> _Given entries_:
Segment Open
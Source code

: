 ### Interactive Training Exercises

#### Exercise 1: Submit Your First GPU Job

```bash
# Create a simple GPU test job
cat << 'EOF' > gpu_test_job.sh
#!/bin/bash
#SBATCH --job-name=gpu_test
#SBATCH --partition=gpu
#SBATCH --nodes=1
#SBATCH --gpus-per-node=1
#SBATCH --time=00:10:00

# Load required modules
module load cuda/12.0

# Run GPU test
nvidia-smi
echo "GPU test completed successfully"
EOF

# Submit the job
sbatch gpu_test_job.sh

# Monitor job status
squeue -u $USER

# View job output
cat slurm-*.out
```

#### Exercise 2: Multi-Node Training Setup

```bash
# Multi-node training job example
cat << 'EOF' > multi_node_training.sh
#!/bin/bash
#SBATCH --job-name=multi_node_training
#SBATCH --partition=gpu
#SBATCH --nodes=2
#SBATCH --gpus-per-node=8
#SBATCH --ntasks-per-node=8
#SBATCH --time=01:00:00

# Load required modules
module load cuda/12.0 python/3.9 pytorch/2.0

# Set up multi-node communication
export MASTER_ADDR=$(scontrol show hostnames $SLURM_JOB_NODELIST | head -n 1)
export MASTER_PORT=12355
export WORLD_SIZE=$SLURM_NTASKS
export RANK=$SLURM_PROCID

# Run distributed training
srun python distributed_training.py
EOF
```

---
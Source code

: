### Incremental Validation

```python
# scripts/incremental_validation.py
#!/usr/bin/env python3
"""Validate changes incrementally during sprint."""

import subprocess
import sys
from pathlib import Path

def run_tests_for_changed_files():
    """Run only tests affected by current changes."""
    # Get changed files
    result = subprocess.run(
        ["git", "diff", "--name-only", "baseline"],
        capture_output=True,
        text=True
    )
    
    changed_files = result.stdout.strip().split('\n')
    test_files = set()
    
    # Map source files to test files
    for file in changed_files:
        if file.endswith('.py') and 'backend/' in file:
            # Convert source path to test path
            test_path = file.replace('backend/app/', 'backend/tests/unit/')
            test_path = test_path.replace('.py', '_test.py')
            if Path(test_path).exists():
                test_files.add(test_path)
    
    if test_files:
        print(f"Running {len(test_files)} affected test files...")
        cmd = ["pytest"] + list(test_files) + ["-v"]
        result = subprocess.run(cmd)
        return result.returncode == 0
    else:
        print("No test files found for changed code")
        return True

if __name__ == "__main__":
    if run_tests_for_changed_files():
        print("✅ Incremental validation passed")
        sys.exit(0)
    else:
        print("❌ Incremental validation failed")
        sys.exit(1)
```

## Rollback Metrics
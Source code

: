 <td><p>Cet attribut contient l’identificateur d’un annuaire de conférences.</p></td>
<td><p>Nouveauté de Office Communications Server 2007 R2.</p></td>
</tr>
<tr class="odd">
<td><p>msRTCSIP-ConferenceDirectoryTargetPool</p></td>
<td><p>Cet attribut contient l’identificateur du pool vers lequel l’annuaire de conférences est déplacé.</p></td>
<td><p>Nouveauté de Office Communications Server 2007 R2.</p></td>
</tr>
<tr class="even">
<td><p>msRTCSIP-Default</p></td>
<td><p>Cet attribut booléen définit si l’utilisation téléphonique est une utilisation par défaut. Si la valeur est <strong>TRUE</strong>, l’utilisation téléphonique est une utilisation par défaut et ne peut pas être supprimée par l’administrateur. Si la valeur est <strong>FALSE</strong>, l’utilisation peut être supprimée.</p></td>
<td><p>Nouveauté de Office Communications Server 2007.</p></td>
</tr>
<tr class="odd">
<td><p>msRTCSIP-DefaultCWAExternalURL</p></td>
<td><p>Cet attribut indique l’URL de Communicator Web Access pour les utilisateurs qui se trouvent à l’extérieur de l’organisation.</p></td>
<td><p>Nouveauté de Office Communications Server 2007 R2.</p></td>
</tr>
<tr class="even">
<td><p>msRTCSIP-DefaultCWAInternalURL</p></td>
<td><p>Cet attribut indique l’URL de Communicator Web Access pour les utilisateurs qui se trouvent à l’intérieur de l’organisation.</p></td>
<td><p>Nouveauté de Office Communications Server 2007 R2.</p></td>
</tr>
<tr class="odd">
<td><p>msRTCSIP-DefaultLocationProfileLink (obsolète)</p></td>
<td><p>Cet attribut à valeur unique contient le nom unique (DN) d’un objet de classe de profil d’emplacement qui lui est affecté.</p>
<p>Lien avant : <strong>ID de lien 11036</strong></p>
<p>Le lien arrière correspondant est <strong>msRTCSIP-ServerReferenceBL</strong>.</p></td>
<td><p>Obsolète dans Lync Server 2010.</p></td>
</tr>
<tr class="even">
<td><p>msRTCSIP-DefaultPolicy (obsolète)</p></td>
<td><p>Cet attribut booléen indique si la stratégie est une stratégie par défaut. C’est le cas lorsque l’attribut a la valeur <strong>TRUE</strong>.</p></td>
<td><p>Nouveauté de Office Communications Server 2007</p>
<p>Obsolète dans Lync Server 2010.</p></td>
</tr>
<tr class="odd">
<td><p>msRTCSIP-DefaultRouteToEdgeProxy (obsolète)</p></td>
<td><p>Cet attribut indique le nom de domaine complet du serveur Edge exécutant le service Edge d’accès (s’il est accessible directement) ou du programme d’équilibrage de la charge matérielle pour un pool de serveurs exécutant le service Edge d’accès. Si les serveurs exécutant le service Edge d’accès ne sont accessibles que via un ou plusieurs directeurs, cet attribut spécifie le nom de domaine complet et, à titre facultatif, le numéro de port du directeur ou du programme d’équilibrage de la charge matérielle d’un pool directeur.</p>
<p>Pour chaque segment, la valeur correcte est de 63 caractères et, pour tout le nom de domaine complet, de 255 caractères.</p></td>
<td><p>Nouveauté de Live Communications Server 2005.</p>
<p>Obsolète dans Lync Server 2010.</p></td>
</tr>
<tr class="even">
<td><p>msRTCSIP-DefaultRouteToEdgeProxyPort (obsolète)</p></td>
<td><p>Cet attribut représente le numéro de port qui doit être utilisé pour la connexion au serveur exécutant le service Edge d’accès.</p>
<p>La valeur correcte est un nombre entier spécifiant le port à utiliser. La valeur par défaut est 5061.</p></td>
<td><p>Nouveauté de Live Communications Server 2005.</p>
Segment Closed
> _What needs to be done_: Please restate every record shown above, word for word.

> _Written answer_:
Source code

: ### Interactive Training Exercises

#### Exercise 1: Submit Your First GPU Job

```bash
# Create a simple GPU test job
cat << 'EOF' > gpu_test_job.sh
#!/bin/bash
#SBATCH --job-name=gpu_test
#SBATCH --partition=gpu
#SBATCH --nodes=1
#SBATCH --gpus-per-node=1
#SBATCH --time=00:10:00

# Load required modules
module load cuda/12.0

# Run GPU test
nvidia-smi
echo "GPU test completed successfully"
EOF

# Submit the job
sbatch gpu_test_job.sh

# Monitor job status
squeue -u $USER

# View job output
cat slurm-*.out
```

#### Exercise 2: Multi-Node Training Setup

```bash
# Multi-node training job example
cat << 'EOF' > multi_node_training.sh
#!/bin/bash
#SBATCH --job-name=multi_node_training
#SBATCH --partition=gpu
#SBATCH --nodes=2
#SBATCH --gpus-per-node=8
#SBATCH --ntasks-per-node=8
#SBATCH --time=01:00:00

# Load required modules
module load cuda/12.0 python/3.9 pytorch/2.0

# Set up multi-node communication
export MASTER_ADDR=$(scontrol show hostnames $SLURM_JOB_NODELIST | head -n 1)
export MASTER_PORT=12355
export WORLD_SIZE=$SLURM_NTASKS
export RANK=$SLURM_PROCID

# Run distributed training
srun python distributed_training.py
EOF
```

---
Source code

:### Incremental Validation

```python
# scripts/incremental_validation.py
#!/usr/bin/env python3
"""Validate changes incrementally during sprint."""

import subprocess
import sys
from pathlib import Path

def run_tests_for_changed_files():
    """Run only tests affected by current changes."""
    # Get changed files
    result = subprocess.run(
        ["git", "diff", "--name-only", "baseline"],
        capture_output=True,
        text=True
    )
    
    changed_files = result.stdout.strip().split('\n')
    test_files = set()
    
    # Map source files to test files
    for file in changed_files:
        if file.endswith('.py') and 'backend/' in file:
            # Convert source path to test path
            test_path = file.replace('backend/app/', 'backend/tests/unit/')
            test_path = test_path.replace('.py', '_test.py')
            if Path(test_path).exists():
                test_files.add(test_path)
    
    if test_files:
        print(f"Running {len(test_files)} affected test files...")
        cmd = ["pytest"] + list(test_files) + ["-v"]
        result = subprocess.run(cmd)
        return result.returncode == 0
    else:
        print("No test files found for changed code")
        return True

if __name__ == "__main__":
    if run_tests_for_changed_files():
        print("✅ Incremental validation passed")
        sys.exit(0)
    else:
        print("❌ Incremental validation failed")
        sys.exit(1)
```

## Rollback Metrics
Source code

: <td><p>Cet attribut contient l’identificateur d’un annuaire de conférences.</p></td>
<td><p>Nouveauté de Office Communications Server 2007 R2.</p></td>
</tr>
<tr class="odd">
<td><p>msRTCSIP-ConferenceDirectoryTargetPool</p></td>
<td><p>Cet attribut contient l’identificateur du pool vers lequel l’annuaire de conférences est déplacé.</p></td>
<td><p>Nouveauté de Office Communications Server 2007 R2.</p></td>
</tr>
<tr class="even">
<td><p>msRTCSIP-Default</p></td>
<td><p>Cet attribut booléen définit si l’utilisation téléphonique est une utilisation par défaut. Si la valeur est <strong>TRUE</strong>, l’utilisation téléphonique est une utilisation par défaut et ne peut pas être supprimée par l’administrateur. Si la valeur est <strong>FALSE</strong>, l’utilisation peut être supprimée.</p></td>
<td><p>Nouveauté de Office Communications Server 2007.</p></td>
</tr>
<tr class="odd">
<td><p>msRTCSIP-DefaultCWAExternalURL</p></td>
<td><p>Cet attribut indique l’URL de Communicator Web Access pour les utilisateurs qui se trouvent à l’extérieur de l’organisation.</p></td>
<td><p>Nouveauté de Office Communications Server 2007 R2.</p></td>
</tr>
<tr class="even">
<td><p>msRTCSIP-DefaultCWAInternalURL</p></td>
<td><p>Cet attribut indique l’URL de Communicator Web Access pour les utilisateurs qui se trouvent à l’intérieur de l’organisation.</p></td>
<td><p>Nouveauté de Office Communications Server 2007 R2.</p></td>
</tr>
<tr class="odd">
<td><p>msRTCSIP-DefaultLocationProfileLink (obsolète)</p></td>
<td><p>Cet attribut à valeur unique contient le nom unique (DN) d’un objet de classe de profil d’emplacement qui lui est affecté.</p>
<p>Lien avant : <strong>ID de lien 11036</strong></p>
<p>Le lien arrière correspondant est <strong>msRTCSIP-ServerReferenceBL</strong>.</p></td>
<td><p>Obsolète dans Lync Server 2010.</p></td>
</tr>
<tr class="even">
<td><p>msRTCSIP-DefaultPolicy (obsolète)</p></td>
<td><p>Cet attribut booléen indique si la stratégie est une stratégie par défaut. C’est le cas lorsque l’attribut a la valeur <strong>TRUE</strong>.</p></td>
<td><p>Nouveauté de Office Communications Server 2007</p>
<p>Obsolète dans Lync Server 2010.</p></td>
</tr>
<tr class="odd">
<td><p>msRTCSIP-DefaultRouteToEdgeProxy (obsolète)</p></td>
<td><p>Cet attribut indique le nom de domaine complet du serveur Edge exécutant le service Edge d’accès (s’il est accessible directement) ou du programme d’équilibrage de la charge matérielle pour un pool de serveurs exécutant le service Edge d’accès. Si les serveurs exécutant le service Edge d’accès ne sont accessibles que via un ou plusieurs directeurs, cet attribut spécifie le nom de domaine complet et, à titre facultatif, le numéro de port du directeur ou du programme d’équilibrage de la charge matérielle d’un pool directeur.</p>
<p>Pour chaque segment, la valeur correcte est de 63 caractères et, pour tout le nom de domaine complet, de 255 caractères.</p></td>
<td><p>Nouveauté de Live Communications Server 2005.</p>
<p>Obsolète dans Lync Server 2010.</p></td>
</tr>
<tr class="even">
<td><p>msRTCSIP-DefaultRouteToEdgeProxyPort (obsolète)</p></td>
<td><p>Cet attribut représente le numéro de port qui doit être utilisé pour la connexion au serveur exécutant le service Edge d’accès.</p>
<p>La valeur correcte est un nombre entier spécifiant le port à utiliser. La valeur par défaut est 5061.</p></td>
<td><p>Nouveauté de Live Communications Server 2005.</p>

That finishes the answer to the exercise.